Yang punya tahta dan jabatan, maka jihadlah dengan jabatanmu. Ingat, segenggam kekuasaan lebih berharga dari sekeranjang harta. Tegakkan Islam dengan penamu. Hanya selembar kertas dan bubuhan tanda tangan bisa merubah nasib Islam dan kaum muslim menjadi baik.

Yang punya harta, maka jihadlah dengan hartamu. Belilah tanah seluas-luasnya untuk dijadikadan sebagai tempat penyebaran Islam. Sejahterakanlah para Ulama dan Guru Agama Islam sehingga mereka tidak dibuat pusing dua kali karena sempitnya ekonomi, sehingga mereka bisa maksimal mengkader dan mendidik orang Islam. Amal terbaiknmu bukanlah shalat, karena anak kecil pun juga bisa mengerjakan shalat, bukan juga puasa, karena orang fakir pun bisa berpuasa. Namun amal terbaikmu adalah hartamu. Semakin banyak harta yang kau persembahkan maka semakin tinggi derajatmu disisi Allah.

Initinya, apapun yang kamu punyai, gunakan itu sebaik mungkin untuk Islam. Itulah amalan terbaikmu, yang hanya kamu saja yang mampu mengerjakannya yang tidak dimiliki orang lain.

Sabda Rasulullah ﷺ yang artinya “dan Niat”

Yakni Niat yang baik memiliki kesamaan pahala dengan Hijrah.
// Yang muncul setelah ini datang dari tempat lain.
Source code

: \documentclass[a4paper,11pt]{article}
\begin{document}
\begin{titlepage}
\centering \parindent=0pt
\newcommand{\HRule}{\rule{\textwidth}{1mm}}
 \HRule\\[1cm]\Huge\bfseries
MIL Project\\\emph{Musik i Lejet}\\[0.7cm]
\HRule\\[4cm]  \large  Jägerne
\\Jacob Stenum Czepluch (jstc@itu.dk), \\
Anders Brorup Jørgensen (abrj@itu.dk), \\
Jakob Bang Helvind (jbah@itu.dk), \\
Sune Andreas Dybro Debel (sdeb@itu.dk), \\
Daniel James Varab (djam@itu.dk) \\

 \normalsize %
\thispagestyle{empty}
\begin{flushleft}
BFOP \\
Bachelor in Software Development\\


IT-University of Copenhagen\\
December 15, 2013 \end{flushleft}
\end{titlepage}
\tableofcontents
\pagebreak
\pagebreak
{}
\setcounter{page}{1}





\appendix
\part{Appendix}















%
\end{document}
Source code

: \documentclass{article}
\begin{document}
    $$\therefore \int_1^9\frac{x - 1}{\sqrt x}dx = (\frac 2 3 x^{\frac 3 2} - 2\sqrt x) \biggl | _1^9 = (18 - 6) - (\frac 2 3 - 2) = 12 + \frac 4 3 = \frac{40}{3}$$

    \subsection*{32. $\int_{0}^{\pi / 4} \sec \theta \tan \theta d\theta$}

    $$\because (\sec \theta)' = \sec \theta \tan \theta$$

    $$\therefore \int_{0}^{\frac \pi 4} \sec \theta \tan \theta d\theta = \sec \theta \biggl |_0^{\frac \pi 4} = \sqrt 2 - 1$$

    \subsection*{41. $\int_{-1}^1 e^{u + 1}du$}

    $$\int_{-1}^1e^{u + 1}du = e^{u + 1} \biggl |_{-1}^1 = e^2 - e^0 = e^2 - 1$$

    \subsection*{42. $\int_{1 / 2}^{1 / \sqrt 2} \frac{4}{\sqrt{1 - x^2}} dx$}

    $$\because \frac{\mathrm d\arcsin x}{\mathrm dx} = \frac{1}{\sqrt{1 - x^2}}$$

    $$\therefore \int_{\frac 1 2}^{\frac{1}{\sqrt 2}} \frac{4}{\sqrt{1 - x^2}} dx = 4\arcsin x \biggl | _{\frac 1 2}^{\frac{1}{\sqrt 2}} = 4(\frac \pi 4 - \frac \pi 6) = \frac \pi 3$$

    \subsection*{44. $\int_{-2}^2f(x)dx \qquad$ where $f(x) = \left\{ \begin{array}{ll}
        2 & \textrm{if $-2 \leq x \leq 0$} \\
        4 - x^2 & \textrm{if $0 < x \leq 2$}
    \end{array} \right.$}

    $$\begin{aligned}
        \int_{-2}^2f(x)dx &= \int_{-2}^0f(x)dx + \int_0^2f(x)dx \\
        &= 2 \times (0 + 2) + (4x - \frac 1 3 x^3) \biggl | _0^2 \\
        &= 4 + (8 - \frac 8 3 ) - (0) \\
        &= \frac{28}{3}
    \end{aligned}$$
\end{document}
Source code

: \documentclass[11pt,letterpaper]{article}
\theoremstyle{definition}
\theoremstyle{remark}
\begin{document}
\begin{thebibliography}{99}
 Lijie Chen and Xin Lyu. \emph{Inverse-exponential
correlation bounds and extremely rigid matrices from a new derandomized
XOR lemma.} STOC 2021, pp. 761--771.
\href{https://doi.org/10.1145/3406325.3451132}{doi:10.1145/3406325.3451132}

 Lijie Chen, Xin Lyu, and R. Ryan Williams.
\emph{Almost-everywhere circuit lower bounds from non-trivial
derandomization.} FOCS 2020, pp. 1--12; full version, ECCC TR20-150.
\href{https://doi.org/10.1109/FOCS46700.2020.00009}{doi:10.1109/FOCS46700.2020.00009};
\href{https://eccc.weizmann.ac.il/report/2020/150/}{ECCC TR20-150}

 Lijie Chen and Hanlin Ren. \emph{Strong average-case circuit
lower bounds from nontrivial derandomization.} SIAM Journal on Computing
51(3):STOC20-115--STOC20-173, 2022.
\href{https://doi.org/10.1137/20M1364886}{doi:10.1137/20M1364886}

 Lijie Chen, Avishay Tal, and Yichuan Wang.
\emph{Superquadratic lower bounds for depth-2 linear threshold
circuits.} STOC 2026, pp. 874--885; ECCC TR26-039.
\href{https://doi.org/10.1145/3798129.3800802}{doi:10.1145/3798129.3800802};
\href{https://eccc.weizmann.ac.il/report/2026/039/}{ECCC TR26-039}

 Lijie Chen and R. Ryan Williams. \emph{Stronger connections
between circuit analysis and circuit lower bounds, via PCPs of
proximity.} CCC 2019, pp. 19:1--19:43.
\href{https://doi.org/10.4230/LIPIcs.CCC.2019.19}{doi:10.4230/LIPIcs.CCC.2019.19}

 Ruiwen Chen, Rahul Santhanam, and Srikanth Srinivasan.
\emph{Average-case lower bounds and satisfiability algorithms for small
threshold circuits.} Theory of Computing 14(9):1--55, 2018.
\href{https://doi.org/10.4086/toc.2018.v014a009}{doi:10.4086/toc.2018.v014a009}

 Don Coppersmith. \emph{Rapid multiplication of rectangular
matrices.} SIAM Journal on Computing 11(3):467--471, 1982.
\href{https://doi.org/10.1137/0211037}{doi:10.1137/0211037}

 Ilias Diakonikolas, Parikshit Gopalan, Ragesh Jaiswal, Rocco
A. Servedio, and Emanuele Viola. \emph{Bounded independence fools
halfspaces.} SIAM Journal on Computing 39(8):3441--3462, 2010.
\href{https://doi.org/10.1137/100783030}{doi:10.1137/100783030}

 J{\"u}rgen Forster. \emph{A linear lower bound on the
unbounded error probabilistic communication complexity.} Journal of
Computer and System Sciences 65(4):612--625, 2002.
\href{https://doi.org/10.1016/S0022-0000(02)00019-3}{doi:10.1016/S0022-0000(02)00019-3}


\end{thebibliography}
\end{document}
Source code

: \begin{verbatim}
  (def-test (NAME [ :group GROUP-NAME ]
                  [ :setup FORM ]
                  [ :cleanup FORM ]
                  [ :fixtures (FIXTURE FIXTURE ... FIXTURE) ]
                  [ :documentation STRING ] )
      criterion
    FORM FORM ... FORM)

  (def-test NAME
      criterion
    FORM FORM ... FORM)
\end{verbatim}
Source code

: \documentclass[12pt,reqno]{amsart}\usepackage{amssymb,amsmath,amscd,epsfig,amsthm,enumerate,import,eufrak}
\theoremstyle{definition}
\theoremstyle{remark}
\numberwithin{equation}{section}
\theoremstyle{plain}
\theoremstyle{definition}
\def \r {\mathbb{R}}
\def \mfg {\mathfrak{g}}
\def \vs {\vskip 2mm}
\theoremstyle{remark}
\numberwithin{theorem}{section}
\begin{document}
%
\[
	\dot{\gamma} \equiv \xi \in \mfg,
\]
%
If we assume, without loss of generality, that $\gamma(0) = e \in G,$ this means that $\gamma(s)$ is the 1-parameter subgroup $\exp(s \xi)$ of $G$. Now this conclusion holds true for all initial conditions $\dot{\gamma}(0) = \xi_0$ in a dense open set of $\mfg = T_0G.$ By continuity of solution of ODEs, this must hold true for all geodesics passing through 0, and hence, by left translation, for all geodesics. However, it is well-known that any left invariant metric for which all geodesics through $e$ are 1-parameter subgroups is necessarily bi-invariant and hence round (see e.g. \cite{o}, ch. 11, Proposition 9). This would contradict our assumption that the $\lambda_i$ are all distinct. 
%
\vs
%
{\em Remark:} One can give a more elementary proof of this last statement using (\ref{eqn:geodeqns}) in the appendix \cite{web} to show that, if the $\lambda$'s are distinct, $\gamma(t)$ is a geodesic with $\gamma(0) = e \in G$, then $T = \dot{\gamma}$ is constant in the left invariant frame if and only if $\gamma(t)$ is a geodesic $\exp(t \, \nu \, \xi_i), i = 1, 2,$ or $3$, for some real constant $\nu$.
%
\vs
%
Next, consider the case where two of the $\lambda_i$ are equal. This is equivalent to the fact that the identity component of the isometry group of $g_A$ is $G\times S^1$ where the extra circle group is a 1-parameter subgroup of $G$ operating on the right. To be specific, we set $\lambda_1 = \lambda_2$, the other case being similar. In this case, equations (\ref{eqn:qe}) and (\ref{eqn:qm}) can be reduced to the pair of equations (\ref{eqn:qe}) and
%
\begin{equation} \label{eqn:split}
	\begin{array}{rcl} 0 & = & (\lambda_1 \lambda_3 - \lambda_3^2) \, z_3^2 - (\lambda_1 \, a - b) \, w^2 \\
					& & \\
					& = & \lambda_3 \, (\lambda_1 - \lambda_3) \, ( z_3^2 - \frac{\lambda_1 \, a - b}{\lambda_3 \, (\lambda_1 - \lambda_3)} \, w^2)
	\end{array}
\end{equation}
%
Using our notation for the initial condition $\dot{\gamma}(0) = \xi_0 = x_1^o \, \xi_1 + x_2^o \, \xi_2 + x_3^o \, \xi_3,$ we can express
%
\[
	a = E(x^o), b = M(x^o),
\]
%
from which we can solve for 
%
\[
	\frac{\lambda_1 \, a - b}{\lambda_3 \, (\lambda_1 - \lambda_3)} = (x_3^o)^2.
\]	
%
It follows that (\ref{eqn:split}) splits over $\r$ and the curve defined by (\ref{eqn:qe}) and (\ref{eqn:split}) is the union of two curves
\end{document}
Apa maksud Niat ?
Niat yang baik dalam kegiatan apapun. Seperti yang dikatakan olen Imam Nawawi dalam Syarah Muslim. Artinya kegiatan apapun selama diawali dengan niat yang baik maka ia akan mendapatkan pahala sesuai niatnya, termasuk jika berniat hijrah. Untuk keterangan niat, bisa direview kembali pada penjelasan hadits pertama. Mencari Ilmu dan lari dari Fitnah Agama. Seperti yang dikatakan oleh Muhammad Asyraf Bin Amir Bin Ali Bin Haidar

Berkaitan dengan Ilmu, ada beberapa poin yang perlu kita pahami :

Pembagian Ilmu Ilmu yang dimaksud disini bukan sembarang ilmu, sehingga mendapatkan keutamaan layaknya berhijrah. Namun yang dimasud di sini adalah ilmu yang mengantarkan kepada penyembahan kepada Allah taala.

Rasulullah ﷺ telah memberikan klasifikasi melalui sabdanya :

العلم ثلاتة، وما سوى ذلك فهو فضل: آية محكمة، أو سنة قائمة، أو فريضة عادلة (أبو داود)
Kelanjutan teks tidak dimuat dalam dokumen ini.